You can tell political institutions in Afghanistan are week, since a lot of the vote fraud seems to have been extraordinarily crude. For example, the leadership of the Bariz tribe in Southern Afghanistan decided shortly before election day in Afghanistan to endorse Abdullah Abdullah, Hamid Karzai’s main opponent in the elections. And then:
Instead, aides to Mr. Karzai’s brother Ahmed Wali — the leader of the Kandahar provincial council and the most powerful man in southern Afghanistan — detained the governor of Shorbak, Delaga Bariz, and shut down all of the district’s 45 polling sites on election day. The ballot boxes were taken to Shorbak’s district headquarters, where, Mr.
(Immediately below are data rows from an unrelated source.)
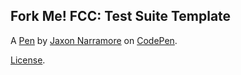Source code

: Fork Me! FCC: Test Suite Template
---------------------------------


A [Pen](https://codepen.io/jaxonnarramore/pen/VwaBgdQ) by [Jaxon Narramore](https://codepen.io/jaxonnarramore) on [CodePen](https://codepen.io).

[License](https://codepen.io/jaxonnarramore/pen/VwaBgdQ/license).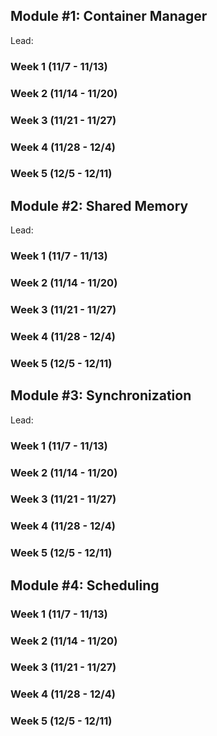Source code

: ## Module #1: Container Manager
Lead:
### Week 1 (11/7 - 11/13)
### Week 2 (11/14 - 11/20)
### Week 3 (11/21 - 11/27)
### Week 4 (11/28 - 12/4)
### Week 5 (12/5 - 12/11)

## Module #2: Shared Memory
Lead:
### Week 1 (11/7 - 11/13)
### Week 2 (11/14 - 11/20)
### Week 3 (11/21 - 11/27)
### Week 4 (11/28 - 12/4)
### Week 5 (12/5 - 12/11)

## Module #3: Synchronization
Lead:
### Week 1 (11/7 - 11/13)
### Week 2 (11/14 - 11/20)
### Week 3 (11/21 - 11/27)
### Week 4 (11/28 - 12/4)
### Week 5 (12/5 - 12/11)

## Module #4: Scheduling
### Week 1 (11/7 - 11/13)
### Week 2 (11/14 - 11/20)
### Week 3 (11/21 - 11/27)
### Week 4 (11/28 - 12/4)
### Week 5 (12/5 - 12/11)
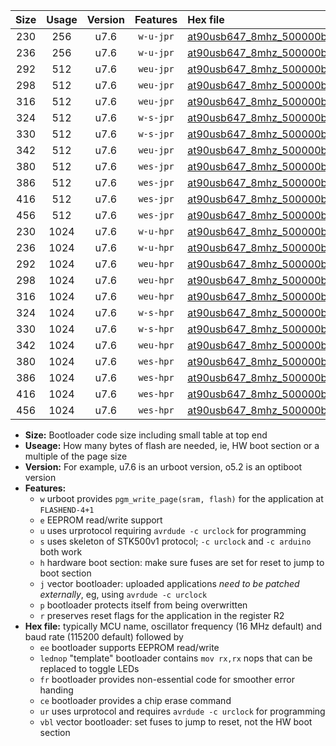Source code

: |Size|Usage|Version|Features|Hex file|
|:-:|:-:|:-:|:-:|:--|
|230|256|u7.6|`w-u-jpr`|[at90usb647_8mhz_500000bps_ur_vbl.hex](https://raw.githubusercontent.com/stefanrueger/urboot/main//at90usb647_8mhz_500000bps_ur_vbl.hex)|
|236|256|u7.6|`w-u-jpr`|[at90usb647_8mhz_500000bps_lednop_ur_vbl.hex](https://raw.githubusercontent.com/stefanrueger/urboot/main//at90usb647_8mhz_500000bps_lednop_ur_vbl.hex)|
|292|512|u7.6|`weu-jpr`|[at90usb647_8mhz_500000bps_ee_ur_vbl.hex](https://raw.githubusercontent.com/stefanrueger/urboot/main//at90usb647_8mhz_500000bps_ee_ur_vbl.hex)|
|298|512|u7.6|`weu-jpr`|[at90usb647_8mhz_500000bps_ee_lednop_ur_vbl.hex](https://raw.githubusercontent.com/stefanrueger/urboot/main//at90usb647_8mhz_500000bps_ee_lednop_ur_vbl.hex)|
|316|512|u7.6|`weu-jpr`|[at90usb647_8mhz_500000bps_ee_lednop_fr_ur_vbl.hex](https://raw.githubusercontent.com/stefanrueger/urboot/main//at90usb647_8mhz_500000bps_ee_lednop_fr_ur_vbl.hex)|
|324|512|u7.6|`w-s-jpr`|[at90usb647_8mhz_500000bps_vbl.hex](https://raw.githubusercontent.com/stefanrueger/urboot/main//at90usb647_8mhz_500000bps_vbl.hex)|
|330|512|u7.6|`w-s-jpr`|[at90usb647_8mhz_500000bps_lednop_vbl.hex](https://raw.githubusercontent.com/stefanrueger/urboot/main//at90usb647_8mhz_500000bps_lednop_vbl.hex)|
|342|512|u7.6|`weu-jpr`|[at90usb647_8mhz_500000bps_ee_lednop_fr_ce_ur_vbl.hex](https://raw.githubusercontent.com/stefanrueger/urboot/main//at90usb647_8mhz_500000bps_ee_lednop_fr_ce_ur_vbl.hex)|
|380|512|u7.6|`wes-jpr`|[at90usb647_8mhz_500000bps_ee_vbl.hex](https://raw.githubusercontent.com/stefanrueger/urboot/main//at90usb647_8mhz_500000bps_ee_vbl.hex)|
|386|512|u7.6|`wes-jpr`|[at90usb647_8mhz_500000bps_ee_lednop_vbl.hex](https://raw.githubusercontent.com/stefanrueger/urboot/main//at90usb647_8mhz_500000bps_ee_lednop_vbl.hex)|
|416|512|u7.6|`wes-jpr`|[at90usb647_8mhz_500000bps_ee_lednop_fr_vbl.hex](https://raw.githubusercontent.com/stefanrueger/urboot/main//at90usb647_8mhz_500000bps_ee_lednop_fr_vbl.hex)|
|456|512|u7.6|`wes-jpr`|[at90usb647_8mhz_500000bps_ee_lednop_fr_ce_vbl.hex](https://raw.githubusercontent.com/stefanrueger/urboot/main//at90usb647_8mhz_500000bps_ee_lednop_fr_ce_vbl.hex)|
|230|1024|u7.6|`w-u-hpr`|[at90usb647_8mhz_500000bps_ur.hex](https://raw.githubusercontent.com/stefanrueger/urboot/main//at90usb647_8mhz_500000bps_ur.hex)|
|236|1024|u7.6|`w-u-hpr`|[at90usb647_8mhz_500000bps_lednop_ur.hex](https://raw.githubusercontent.com/stefanrueger/urboot/main//at90usb647_8mhz_500000bps_lednop_ur.hex)|
|292|1024|u7.6|`weu-hpr`|[at90usb647_8mhz_500000bps_ee_ur.hex](https://raw.githubusercontent.com/stefanrueger/urboot/main//at90usb647_8mhz_500000bps_ee_ur.hex)|
|298|1024|u7.6|`weu-hpr`|[at90usb647_8mhz_500000bps_ee_lednop_ur.hex](https://raw.githubusercontent.com/stefanrueger/urboot/main//at90usb647_8mhz_500000bps_ee_lednop_ur.hex)|
|316|1024|u7.6|`weu-hpr`|[at90usb647_8mhz_500000bps_ee_lednop_fr_ur.hex](https://raw.githubusercontent.com/stefanrueger/urboot/main//at90usb647_8mhz_500000bps_ee_lednop_fr_ur.hex)|
|324|1024|u7.6|`w-s-hpr`|[at90usb647_8mhz_500000bps.hex](https://raw.githubusercontent.com/stefanrueger/urboot/main//at90usb647_8mhz_500000bps.hex)|
|330|1024|u7.6|`w-s-hpr`|[at90usb647_8mhz_500000bps_lednop.hex](https://raw.githubusercontent.com/stefanrueger/urboot/main//at90usb647_8mhz_500000bps_lednop.hex)|
|342|1024|u7.6|`weu-hpr`|[at90usb647_8mhz_500000bps_ee_lednop_fr_ce_ur.hex](https://raw.githubusercontent.com/stefanrueger/urboot/main//at90usb647_8mhz_500000bps_ee_lednop_fr_ce_ur.hex)|
|380|1024|u7.6|`wes-hpr`|[at90usb647_8mhz_500000bps_ee.hex](https://raw.githubusercontent.com/stefanrueger/urboot/main//at90usb647_8mhz_500000bps_ee.hex)|
|386|1024|u7.6|`wes-hpr`|[at90usb647_8mhz_500000bps_ee_lednop.hex](https://raw.githubusercontent.com/stefanrueger/urboot/main//at90usb647_8mhz_500000bps_ee_lednop.hex)|
|416|1024|u7.6|`wes-hpr`|[at90usb647_8mhz_500000bps_ee_lednop_fr.hex](https://raw.githubusercontent.com/stefanrueger/urboot/main//at90usb647_8mhz_500000bps_ee_lednop_fr.hex)|
|456|1024|u7.6|`wes-hpr`|[at90usb647_8mhz_500000bps_ee_lednop_fr_ce.hex](https://raw.githubusercontent.com/stefanrueger/urboot/main//at90usb647_8mhz_500000bps_ee_lednop_fr_ce.hex)|

- **Size:** Bootloader code size including small table at top end
- **Useage:** How many bytes of flash are needed, ie, HW boot section or a multiple of the page size
- **Version:** For example, u7.6 is an urboot version, o5.2 is an optiboot version
- **Features:**
  + `w` urboot provides `pgm_write_page(sram, flash)` for the application at `FLASHEND-4+1`
  + `e` EEPROM read/write support
  + `u` uses urprotocol requiring `avrdude -c urclock` for programming
  + `s` uses skeleton of STK500v1 protocol; `-c urclock` and `-c arduino` both work
  + `h` hardware boot section: make sure fuses are set for reset to jump to boot section
  + `j` vector bootloader: uploaded applications *need to be patched externally*, eg, using `avrdude -c urclock`
  + `p` bootloader protects itself from being overwritten
  + `r` preserves reset flags for the application in the register R2
- **Hex file:** typically MCU name, oscillator frequency (16 MHz default) and baud rate (115200 default) followed by
  + `ee` bootloader supports EEPROM read/write
  + `lednop` "template" bootloader contains `mov rx,rx` nops that can be replaced to toggle LEDs
  + `fr` bootloader provides non-essential code for smoother error handing
  + `ce` bootloader provides a chip erase command
  + `ur` uses urprotocol and requires `avrdude -c urclock` for programming
  + `vbl` vector bootloader: set fuses to jump to reset, not the HW boot section
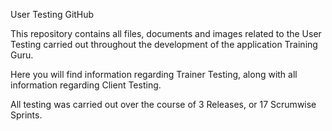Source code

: User Testing GitHub

This repository contains all files, documents and images related to the User Testing carried out throughout the development of the application Training Guru.

Here you will find information regarding Trainer Testing, along with all information regarding Client Testing.

All testing was carried out over the course of 3 Releases, or 17 Scrumwise Sprints.
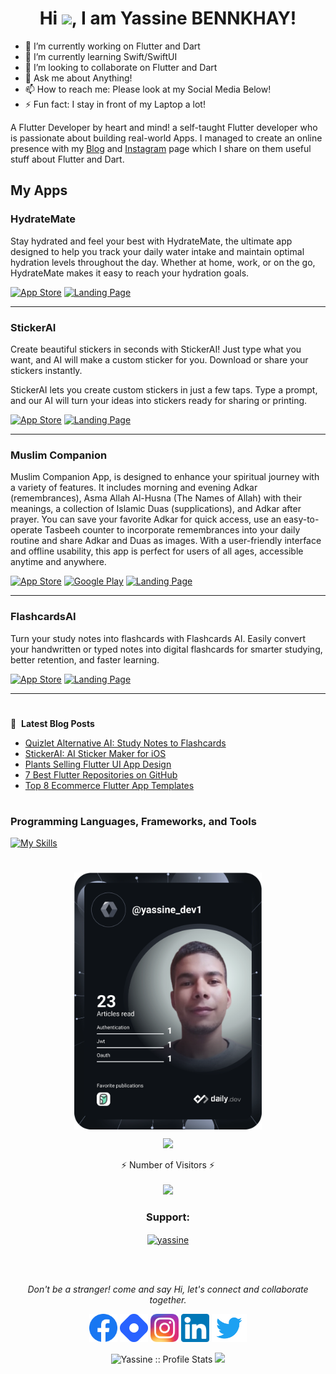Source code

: 

<h1 align="center">Hi <img src="https://raw.githubusercontent.com/MartinHeinz/MartinHeinz/master/wave.gif" width="30px">, I am Yassine BENNKHAY!</h1>

  - 🔭 I’m currently working on Flutter and Dart
- 🌱 I’m currently learning Swift/SwiftUI
- 👯 I’m looking to collaborate on Flutter and Dart
- 💬 Ask me about Anything!
- 📫 How to reach me: Please look at my Social Media Below!
- ⚡ Fun fact: I stay in front of my Laptop a lot!

A Flutter Developer by heart and mind! a self-taught Flutter developer who is passionate about building real-world Apps.
 I managed to create an online presence with my [Blog](https://yassinebenkhay.com) and [Instagram](https://www.instagram.com/yassine_dev1/) page which I share on them useful stuff about Flutter and Dart.
<!--  <img align="right" alt="Coding" width="400" src="https://docs.flutter.dev/assets/images/dash/Dashatars.png"> -->
<!--  <a href="https://app.daily.dev/yassine_dev1"><img src="https://github.com/yassine-bennkhay/yassine-bennkhay/blob/main/devcard.svg" width="300" align="right" alt="Yassin BENNKHAY's Dev Card"/></a> -->
## My Apps


### HydrateMate
<p>
  Stay hydrated and feel your best with HydrateMate, the ultimate app designed to help you track your daily water intake and maintain optimal hydration levels throughout the day. Whether at home, work, or on the go, HydrateMate makes it easy to reach your hydration goals.
</p>
<!--  <a href="#" target="_blank"><img alt="Google Play" src="https://img.shields.io/badge/Get%20it%20on%20google%20play-blue.svg?style=for-the-badge&logo=google-play" /></a>  -->

<a href="https://apps.apple.com/us/app/hydratemate-water-reminder/id6698897670" target="_blank"><img alt="App Store" src="https://img.shields.io/badge/Get%20it%20on%20app%20store-black.svg?style=for-the-badge&logo=app-store&logoColor=white" /></a>
<a href="https://hydratemate.yassinebenkhay.com" target="_blank"><img alt="Landing Page" src="https://img.shields.io/badge/Landing%20Page-blue.svg?style=for-the-badge&logo=internet-explorer" /></a>
</p>

<hr>

### StickerAI
<p>
  Create beautiful stickers in seconds with StickerAI! Just type what you want, and AI will make a custom sticker for you. Download or share your stickers instantly.


StickerAI lets you create custom stickers in just a few taps. Type a prompt, and our AI will turn your ideas into stickers ready for sharing or printing.
</p>
<!--  <a href="#" target="_blank"><img alt="Google Play" src="https://img.shields.io/badge/Get%20it%20on%20google%20play-blue.svg?style=for-the-badge&logo=google-play" /></a>  -->

<a href="https://apps.apple.com/us/app/stickerai-ai-sticker-maker/id6736551965" target="_blank"><img alt="App Store" src="https://img.shields.io/badge/Get%20it%20on%20app%20store-black.svg?style=for-the-badge&logo=app-store&logoColor=white" /></a>
<a href="https://stickerai.yassinebenkhay.com" target="_blank"><img alt="Landing Page" src="https://img.shields.io/badge/Landing%20Page-blue.svg?style=for-the-badge&logo=internet-explorer" /></a>

</p>

<hr>

### Muslim Companion
<p>
Muslim Companion App, is designed to enhance your spiritual journey with a variety of features. It includes morning and evening Adkar (remembrances), Asma Allah Al-Husna (The Names of Allah) with their meanings, a collection of Islamic Duas (supplications), and Adkar after prayer. You can save your favorite Adkar for quick access, use an easy-to-operate Tasbeeh counter to incorporate remembrances into your daily routine and share Adkar and Duas as images. With a user-friendly interface and offline usability, this app is perfect for users of all ages, accessible anytime and anywhere.
</p>
<!--  <a href="#" target="_blank"><img alt="Google Play" src="https://img.shields.io/badge/Get%20it%20on%20google%20play-blue.svg?style=for-the-badge&logo=google-play" /></a>  -->

<a href="https://apps.apple.com/us/app/%D8%B1%D9%81%D9%8A%D9%82-%D8%A7%D9%84%D9%85%D8%B3%D9%84%D9%85-%D8%A3%D8%AF%D8%B9%D9%8A%D8%A9-%D9%88%D8%A3%D8%B0%D9%83%D8%A7%D8%B1/id6737455413" target="_blank"><img alt="App Store" src="https://img.shields.io/badge/Get%20it%20on%20app%20store-black.svg?style=for-the-badge&logo=app-store&logoColor=white" /></a>
<a href="https://play.google.com/store/apps/details?id=com.yassinebenkhay.muslimcompanion" target="_blank"><img alt="Google Play" src="https://img.shields.io/badge/Get%20it%20on%20google%20play-black.svg?style=for-the-badge&logo=google-play&logoColor=white" /></a>
<a href="https://muslimcompanion.yassinebenkhay.com" target="_blank"><img alt="Landing Page" src="https://img.shields.io/badge/Landing%20Page-blue.svg?style=for-the-badge&logo=internet-explorer" /></a>

</p>
<hr>

### FlashcardsAI
<p>
  Turn your study notes into flashcards with Flashcards AI. Easily convert your handwritten or typed notes into digital flashcards for smarter studying, better retention, and faster learning.
</p>
<!--  <a href="#" target="_blank"><img alt="Google Play" src="https://img.shields.io/badge/Get%20it%20on%20google%20play-blue.svg?style=for-the-badge&logo=google-play" /></a>  -->

<a href="https://apps.apple.com/us/app/flashcards-ai-easy-flashcards/id6738055670" target="_blank"><img alt="App Store" src="https://img.shields.io/badge/Get%20it%20on%20app%20store-black.svg?style=for-the-badge&logo=app-store&logoColor=white" /></a>
<a href="https://flashcardsai.yassinebenkhay.com/" target="_blank"><img alt="Landing Page" src="https://img.shields.io/badge/Landing%20Page-blue.svg?style=for-the-badge&logo=internet-explorer" /></a>

</p>

<hr>

#
📕 &nbsp;**Latest Blog Posts**
<!-- BLOG-POST-LIST:START -->
- [Quizlet Alternative AI: Study Notes to Flashcards](https://yassinebenkhay.com/quizlet-alternative-ai/?utm_source=rss&utm_medium=rss&utm_campaign=quizlet-alternative-ai)
- [StickerAI: AI Sticker Maker for iOS](https://yassinebenkhay.com/ai-sticker-maker-for-ios/?utm_source=rss&utm_medium=rss&utm_campaign=ai-sticker-maker-for-ios)
- [Plants Selling Flutter UI App Design](https://yassinebenkhay.com/plants-selling-flutter-ui-app-design/?utm_source=rss&utm_medium=rss&utm_campaign=plants-selling-flutter-ui-app-design)
- [7 Best Flutter Repositories on GitHub](https://yassinebenkhay.com/7-best-flutter-repositories-on-github/?utm_source=rss&utm_medium=rss&utm_campaign=7-best-flutter-repositories-on-github)
- [Top 8 Ecommerce Flutter App Templates](https://yassinebenkhay.com/top-8-ecommerce-flutter-app-templates/?utm_source=rss&utm_medium=rss&utm_campaign=top-8-ecommerce-flutter-app-templates)
<!-- BLOG-POST-LIST:END -->
#
### Programming Languages, Frameworks, and Tools

[![My Skills](https://skillicons.dev/icons?i=flutter,dart,nodejs,firebase,php,react,java,c,cpp,html,css,javascript,git,github,androidstudio,vscode,ps,ai&&perline=9&theme=light)](https://skillicons.dev)
#
<p align="center">
<a href="https://app.daily.dev/yassine_dev1"><img src="https://github.com/yassine-bennkhay/yassine-bennkhay/blob/main/devcard.svg" width="300" align="center" alt="Yassin BENNKHAY's Dev Card"/></a>
</p>

<!-- <p align="center">
<h1> &#x1f4c8; My GitHub Stats</h1>
</p> -->

<p align="center">
<img height="300px" src="https://github-readme-stats.vercel.app/api/top-langs/?username=yassine-bennkhay&theme=radical">
</p>

<p align="center">
  ⚡ Number of Visitors ⚡<br>
  <br><img src="https://profile-counter.glitch.me/yassine-bennkhay/count.svg" />
</p>
<p align="center">
<h3 align="center">Support:</h3>
<p align="center"><a href="https://www.buymeacoffee.com/yassinedev"> <img align="center" src="https://cdn.buymeacoffee.com/buttons/v2/default-yellow.png" height="50" width="210" alt="yassine" /></a></p><br><br>
</p>
<p align="center">
  <i> Don't be a stranger! come and say Hi, let's connect and collaborate together.</i>

  <p align="center">
    <a target= "_blank" href="https://www.facebook.com/profile.php?id=100006392266503" alt="Facebook"><img height='45' src="https://github.com/yassine-bennkhay/yassine-bennkhay/blob/main/icons/facebook_icon.png"></a>
    <a target= "_blank" href="https://hashnode.com/@yassine-bennkhay" alt="Hashnode"><img height='45' src="https://github.com/yassine-bennkhay/yassine-bennkhay/blob/main/icons/hashnode_icon.png"></a>
    <a target= "_blank" href="https://www.instagram.com/yassinebennkhay/" alt="Instagram"><img height='45' src="https://github.com/yassine-bennkhay/yassine-bennkhay/blob/main/icons/Instagram_icon.png"></a>
    <a target= "_blank" href="https://www.linkedin.com/in/yassine-bennkhay-0b73411b4/" alt="LinkedIn"><img height='45' src="https://github.com/yassine-bennkhay/yassine-bennkhay/blob/main/icons/linkedin_icon.png"></a>
  <a target= "_blank" href="https://twitter.com/yassine_dev1" alt="twitter"><img height='45' src="https://github.com/yassine-bennkhay/yassine-bennkhay/blob/main/icons/Twitter.png"></a>
  
    
  </p>
  
</p>


<p  align="center">
<img src="https://github-readme-stats.vercel.app/api?username=yassine-bennkhay&show_icons=true&theme=synthwave" alt="Yassine :: Profile Stats" />

<img  width="400px" src="https://github-readme-streak-stats.herokuapp.com/?user=yassine-bennkhay&theme=radical">
</p>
Bariz and other tribal leaders said, local police officers stuffed them with thousands of ballots.
At the end of the day, 23,900 ballots were shipped to Kabul, Mr. Bariz said, with every one marked for President Karzai.
Realistically, I can’t imagine the US government actually doing anything about this. The fact of the matter is that the replacement of the Pashto Hamid Karzai with the Tajik Abdullah Abdullah would be a disaster for our strategy in Afghanistan. But I think there’s a lesson here about America’s tendency toward geopolitical self-righteousness. When Russia backs pro-Russian political leaders in countries that are important to Russia (Georgia, Ukraine, etc.) even when they commit election fraud, the tendency is for the United States to enter an orgy of moralistic denunciations. But we, too, have our moments in which we feel strategic interests compel us to keep backing our favorite horse even if he commits some election fraud. We don’t need to embrace it when other countries do it, but it’s worth having some humility.